DEPARTMENT OF HUMAN SERVICES,
UNPUBLISHED
May 15, 2008
Petitioner-Appellee,
v
No. 282297
Saginaw Circuit Court
Family Division
LC No. 07-031041-NA
KRISTY KAY NORTHRUP,
Respondent-Appellant,
and
NATE DAVIS,
Respondent.
Before: Donofrio, P.J., and Sawyer and Murphy, JJ.
PER CURIAM.
Respondent Northrup appeals as of right from a circuit court order terminating her
parental rights to the minor children pursuant to MCL 712A.19b(3)(g), (j), and (m). We affirm.

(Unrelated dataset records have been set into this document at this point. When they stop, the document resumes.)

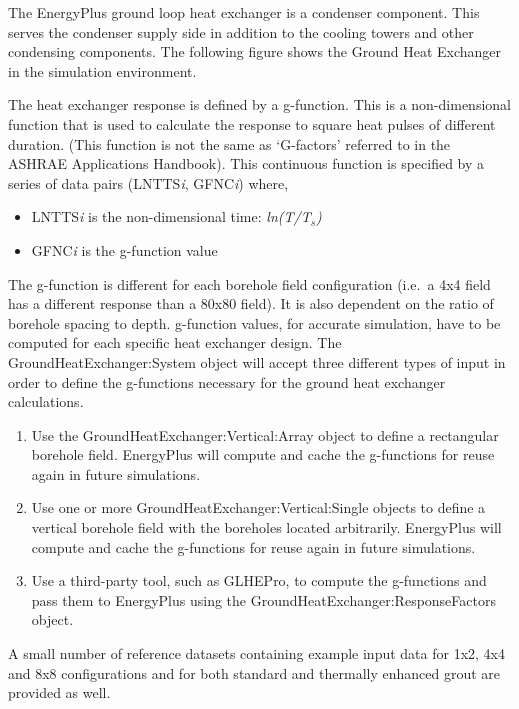 The EnergyPlus ground loop heat exchanger is a condenser component. This serves the condenser supply side in addition to the cooling towers and other condensing components. The following figure shows the Ground Heat Exchanger in the simulation environment.

The heat exchanger response is defined by a g-function. This is a non-dimensional function that is used to calculate the response to square heat pulses of different duration. (This function is not the same as `G-factors' referred to in the ASHRAE Applications Handbook). This continuous function is specified by a series of data pairs (LNTTS\emph{i}, GFNC\emph{i}) where,

\begin{itemize}
\item
  LNTTS\emph{i} is the non-dimensional time: \emph{ln(T/T\(_{s}\))}
\item
  GFNC\emph{i} is the g-function value
\end{itemize}

The g-function is different for each borehole field configuration (i.e.~a 4x4 field has a different response than a 80x80 field). It is also dependent on the ratio of borehole spacing to depth. g-function values, for accurate simulation, have to be computed for each specific heat exchanger design. The GroundHeatExchanger:System object will accept three different types of input in order to define the g-functions necessary for the ground heat exchanger calculations.

\begin{enumerate}
    \item Use the GroundHeatExchanger:Vertical:Array object to define a rectangular borehole field. EnergyPlus will compute and cache the g-functions for reuse again in future simulations.
    \item Use one or more GroundHeatExchanger:Vertical:Single objects to define a vertical borehole field with the boreholes located arbitrarily. EnergyPlus will compute and cache the g-functions for reuse again in future simulations.
    \item Use a third-party tool, such as GLHEPro, to compute the g-functions and pass them to EnergyPlus using the GroundHeatExchanger:ResponseFactors object.
\end{enumerate}

A small number of reference datasets containing example input data for 1x2, 4x4 and 8x8 configurations and for both standard and thermally enhanced grout are provided as well.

Respondent’s parental rights were terminated at the initial dispositional hearing. Her sole
claim on appeal is that petitioner failed to make reasonable efforts to prevent the children’s
removal before the court took action in this matter. This issue has not been preserved for appeal
because respondent did not raise it below. Rooyakker & Sitz, PLLC v Plante & Moran, PLLC,
276 Mich App 146, 162; 742 NW2d 409 (2007). Therefore, the issue is reviewed for plain error.
Kloian v Schwartz, 272 Mich App 232, 242; 725 NW2d 671 (2006).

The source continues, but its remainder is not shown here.